# Check Engine Codes 95 2.4 4cyl



## 95pickup (Jul 22, 2009)

Ok after following the Haynes manual for my 95 2.4 4cyl 5sp truck i checked the check engine codes and here is what i got.

1-long flash
wait a secound
2-long flashes
wait a secound
3-quick flashes
wait 1/2 a secound
4-quick flashes
wait 1/2 secound
5-quick flashers

and thats it...manual doesnt say if 1 is entering check engine mode?

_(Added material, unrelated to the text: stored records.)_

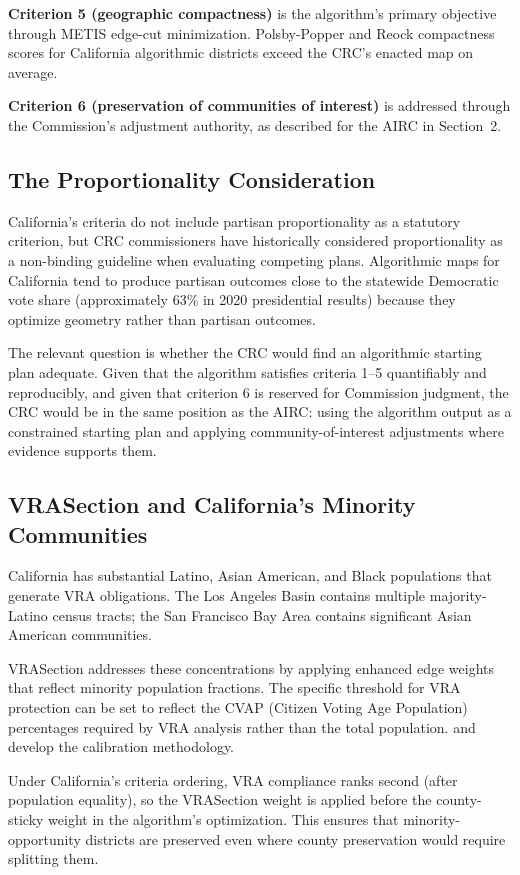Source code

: \textbf{Criterion 5 (geographic compactness)} is the algorithm's primary
objective through METIS edge-cut minimization.  Polsby-Popper and Reock
compactness scores for California algorithmic districts exceed the CRC's
enacted map on average.

\textbf{Criterion 6 (preservation of communities of interest)} is addressed
through the Commission's adjustment authority, as described for the AIRC in
Section~2.

\subsection{The Proportionality Consideration}

California's criteria do not include partisan proportionality as a statutory
criterion, but CRC commissioners have historically considered proportionality
as a non-binding guideline when evaluating competing plans.  Algorithmic maps
for California tend to produce partisan outcomes close to the statewide
Democratic vote share (approximately 63\% in 2020 presidential results)
because they optimize geometry rather than partisan outcomes.

The relevant question is whether the CRC would find an algorithmic starting
plan adequate.  Given that the algorithm satisfies criteria 1--5 quantifiably
and reproducibly, and given that criterion 6 is reserved for Commission
judgment, the CRC would be in the same position as the AIRC: using the
algorithm output as a constrained starting plan and applying community-of-interest
adjustments where evidence supports them.

\subsection{VRASection and California's Minority Communities}

California has substantial Latino, Asian American, and Black populations that
generate VRA obligations.  The Los Angeles Basin contains multiple majority-Latino
census tracts; the San Francisco Bay Area contains significant Asian American
communities.

VRASection addresses these concentrations by applying enhanced edge weights
that reflect minority population fractions.  The specific threshold for VRA
protection can be set to reflect the CVAP (Citizen Voting Age Population)
percentages required by VRA analysis rather than the total population.
\citet{dellaLibera2026vra} and \citet{dellaLibera2026threshold} develop the
calibration methodology.

Under California's criteria ordering, VRA compliance ranks second (after
population equality), so the VRASection weight is applied before the
county-sticky weight in the algorithm's optimization.  This ensures that
minority-opportunity districts are preserved even where county preservation
would require splitting them.
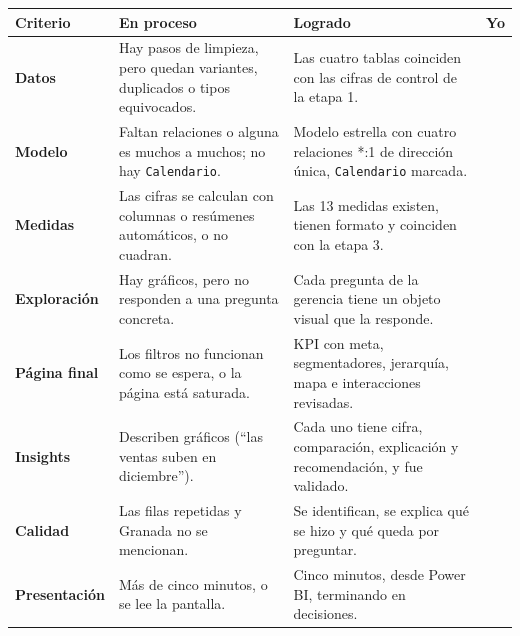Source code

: \documentclass[11pt]{article}
\newcommand{\subtitulo}[1]{\par\needspace{3\baselineskip}\vspace{4pt}{\large\bfseries\color{esumerNavyDark} #1}\par}
\begin{document}
\vspace{2pt}
\small
\renewcommand{\arraystretch}{1.3}
\begin{tabularx}{\textwidth}{@{}>{\raggedright\arraybackslash}p{2.6cm} >{\raggedright\arraybackslash}X >{\raggedright\arraybackslash}X >{\centering\arraybackslash}p{0.9cm}@{}}
\toprule
\textbf{Criterio} & \textbf{En proceso} & \textbf{Logrado} & \textbf{Yo}\\
\midrule
\textbf{Datos} & Hay pasos de limpieza, pero quedan variantes, duplicados o tipos equivocados. & Las cuatro tablas coinciden con las cifras de control de la etapa 1. & \\
\textbf{Modelo} & Faltan relaciones o alguna es muchos a muchos; no hay \texttt{Calendario}. & Modelo estrella con cuatro relaciones *:1 de dirección única, \texttt{Calendario} marcada. & \\
\textbf{Medidas} & Las cifras se calculan con columnas o resúmenes automáticos, o no cuadran. & Las 13 medidas existen, tienen formato y coinciden con la etapa 3. & \\
\textbf{Exploración} & Hay gráficos, pero no responden a una pregunta concreta. & Cada pregunta de la gerencia tiene un objeto visual que la responde. & \\
\textbf{Página final} & Los filtros no funcionan como se espera, o la página está saturada. & KPI con meta, segmentadores, jerarquía, mapa e interacciones revisadas. & \\
\textbf{Insights} & Describen gráficos (``las ventas suben en diciembre''). & Cada uno tiene cifra, comparación, explicación y recomendación, y fue validado. & \\
\textbf{Calidad} & Las filas repetidas y Granada no se mencionan. & Se identifican, se explica qué se hizo y qué queda por preguntar. & \\
\textbf{Presentación} & Más de cinco minutos, o se lee la pantalla. & Cinco minutos, desde Power BI, terminando en decisiones. & \\
\bottomrule
\end{tabularx}
\renewcommand{\arraystretch}{1.0}
\normalsize

\subtitulo{Si algo no cuadra}
\end{document}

ok how do i figure this out?
is it 12 34 5?
is it 23 45 and it is start mode for check engine
or is it 345 and 1 and 2 are start mode for check engine?


----------



## 95pickup (Jul 22, 2009)

*UPDATE!*

Gonna try again. I think i didnt turn the screw back. Just forward.
Will try this in the morning 

Found some info on another site.

Nissan vehicles 1984-94 obd1 code retrieval 

Nissan check engine light codes can be retrieved by accessing the engine computer usually located under the passenger seat, behind the glove box, center console or depending on the model. The computer itself stores the code and has a led light indicator in the box located in the top or side of the housing. The led light indicator could be single or double.

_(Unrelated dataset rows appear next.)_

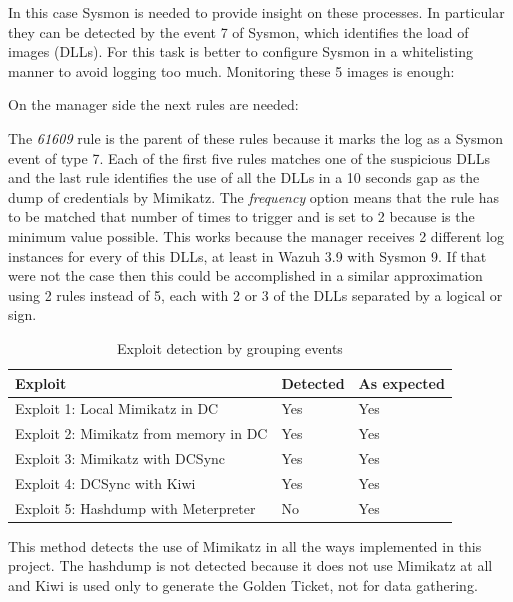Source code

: \linej
In this case Sysmon is needed to provide insight on these processes. In particular they can be detected by the event 7 of Sysmon, which identifies the load of images (DLLs)\cite{sysmon}\cite{sysmon_event_7_mimikatz}.
\linej
\linej
For this task is better to configure Sysmon in a whitelisting manner to avoid logging too much. Monitoring these 5 images is enough:
\linej

\linej
On the manager side the next rules are needed:
\linej

\linej
The \textit{61609} rule is the parent of these rules because it marks the log as a Sysmon event of type 7. Each of the first five rules matches one of the suspicious DLLs and the last rule identifies the use of all the DLLs in a 10 seconds gap as the dump of credentials by Mimikatz.
\linej
The \textit{frequency} option means that the rule has to be matched that number of times to trigger and is set to 2 because is the minimum value possible. This works because the manager receives 2 different log instances for every of this DLLs, at least in Wazuh 3.9 with Sysmon 9. If that were not the case then this could be accomplished in a similar approximation using 2 rules instead of 5, each with 2 or 3 of the DLLs separated by a logical or sign.

\begin{table}[H]
	\centering
	\begin{tabular}{|l|l|l|}
		\hline
		\rowcolor{gray!30}
		Exploit & Detected & As expected \\ \hline
		Exploit 1: Local Mimikatz in DC& \cellcolor{green!60}Yes& \cellcolor{green!60}Yes\\ \hline
		Exploit 2: Mimikatz from memory in DC& \cellcolor{green!60}Yes& \cellcolor{green!60}Yes\\ \hline
		Exploit 3: Mimikatz with DCSync& \cellcolor{green!60}Yes& \cellcolor{green!60}Yes\\ \hline
		Exploit 4: DCSync with Kiwi& \cellcolor{green!60}Yes& \cellcolor{green!60}Yes\\ \hline
		Exploit 5: Hashdump with Meterpreter& \cellcolor{red!60}No& \cellcolor{green!60}Yes\\ \hline
	\end{tabular}
	\caption{Exploit detection by grouping events}
\end{table}
This method detects the use of Mimikatz in all the ways implemented in this project. The hashdump is not detected because it does not use Mimikatz at all and Kiwi is used only to generate the Golden Ticket, not for data gathering.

When activated, you have to either flick a switch or turn a screw in the computer box to start the led lights to flash after turning the key on but with engine not running.

Using a screw driver, turn the ignition key on and turn the screw driver fully clockwise and wait 2 seconds. Then turn the screw driver fully counter clockwise and the led light should start to flash in the computer box itself. When you have a single led light, you can read the code using this method:

Code 12 is showed by 1 long flashes followed by 2 short flashes

When you have a computer box with 2 led lights (usually a red and green light), the code can be read using this method: green led light will flash the first digit and the red led light will flash the second digit. Example: 3 flash of green and 4 flashes of red means a code 34.

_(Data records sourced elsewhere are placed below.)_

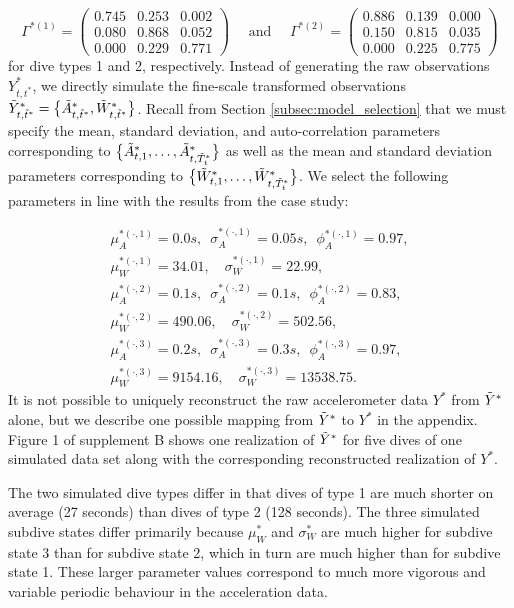 \[\Gamma^{*(1)} = \begin{pmatrix} 0.745 & 0.253 & 0.002 \\ 0.080 & 0.868 & 0.052 \\ 0.000 & 0.229 & 0.771 \end{pmatrix} \quad \text{ and } \quad \Gamma^{*(2)} = \begin{pmatrix} 0.886 & 0.139 & 0.000 \\ 0.150 & 0.815 & 0.035 \\ 0.000 & 0.225 & 0.775 \end{pmatrix}\]
%
for dive types 1 and 2, respectively.
Instead of generating the raw observations $Y^*_{t,t^*}$, we directly simulate the fine-scale transformed observations $\tilde{Y}^*_{t,\tilde t^*} = \big\{\tilde{A}^*_{t,\tilde t^*}, \tilde{W}^*_{t,\tilde t^*}\big\}$. Recall from Section \ref{subsec:model_selection} that we must specify the mean, standard deviation, and auto-correlation parameters corresponding to $\big\{\tilde{A}^*_{t,1},\ldots,\tilde{A}^*_{t,\tilde T_t^*}\big\}$ as well as the mean and standard deviation parameters corresponding to $\big\{\tilde{W}^*_{t,1},\ldots,\tilde{W}^*_{t,\tilde T_t^*}\big\}$. We select the following parameters in line with the results from the case study:

\begin{gather*}
    \mu_A^{*(\cdot,1)} = 0.0 s, \enspace \sigma_A^{*(\cdot,1)} = 0.05s, \enspace \phi_A^{*(\cdot,1)} = 0.97, \\
    \mu_W^{*(\cdot,1)} = 34.01, \quad \sigma_W^{*(\cdot,1)} = 22.99, \\
    \mu_A^{*(\cdot,2)} = 0.1 s, \enspace \sigma_A^{*(\cdot,2)} = 0.1s, \enspace \phi_A^{*(\cdot,2)} = 0.83, \\
    \mu_W^{*(\cdot,2)} = 490.06, \quad \sigma_W^{*(\cdot,2)} = 502.56, \\
    \mu_A^{*(\cdot,3)} = 0.2 s, \enspace \sigma_A^{*(\cdot,3)} = 0.3 s, \enspace \phi_A^{*(\cdot,3)} = 0.97, \\
    \mu_W^{*(\cdot,3)} = 9154.16, \quad \sigma_W^{*(\cdot,3)} = 13538.75.
\end{gather*}
%
It is not possible to uniquely reconstruct the raw accelerometer data $Y^*$ from $\tilde{Y}^*$ alone, but we describe one possible mapping from $\tilde{Y}^*$ to $Y^*$ in the appendix. Figure 1 of supplement B shows one realization of $\tilde{Y}^*$ for five dives of one simulated data set along with the corresponding reconstructed realization of $Y^*$. 

The two simulated dive types differ in that dives of type 1 are much shorter on average (27 seconds) than dives of type 2 (128 seconds). The three simulated subdive states differ primarily because $\mu_W^*$ and $\sigma_W^*$ are much higher for subdive state 3 than for subdive state 2, which in turn are much higher than for subdive state 1. These larger parameter values correspond to much more vigorous and variable periodic behaviour in the acceleration data.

Note: There are 5 different modes when accessing these codes and depending on the vehicle and model, please check with your dealer or ATS on what mode to use.

Here are some Nissan 1984-1995 popular common fault codes:

Code 11 Crank sensor angle
Code 12 Mass airflow sensor
Code 13 Engine coolant temperature sensor
Code 14 Vehicle speed sensor
Code 21 No ignition reference
Code 22 Fuel pump
Code 31 Engine control unit
Code 32 EGR sensor
Code 33 Oxygen sensor
Code 34 Knock sensor
Code 35 EGR temperature sensor
Code 43 Throttle positioner sensor
Code 45 Injector leak
Code 51 Injector circuit
Code 54 Automatic transmission signal
Code 55 No malfunction recorded

:newbie::balls::wtf::waving::fluffy::loser::idhitit::woowoo::givebeer::lame:


----------



## TheRepairMan (Jun 30, 2009)

No! ...wait ...Yes! ...now, what was the question?:givebeer:


----------



## 95pickup (Jul 22, 2009)

*UPDATE!*

ok after doing this the correct way. 
this is what i found out.
3 red flashes 2 green = EGR valve.

better than the knock sensor


----------



## zanegrey (Dec 5, 2005)

when checking the codes...

those 1 thru 5 flashes are the modes..

you want to turn the switch off after the 3 set of flashes..and then record flashes...

this is the stored trouble codes mode...


----------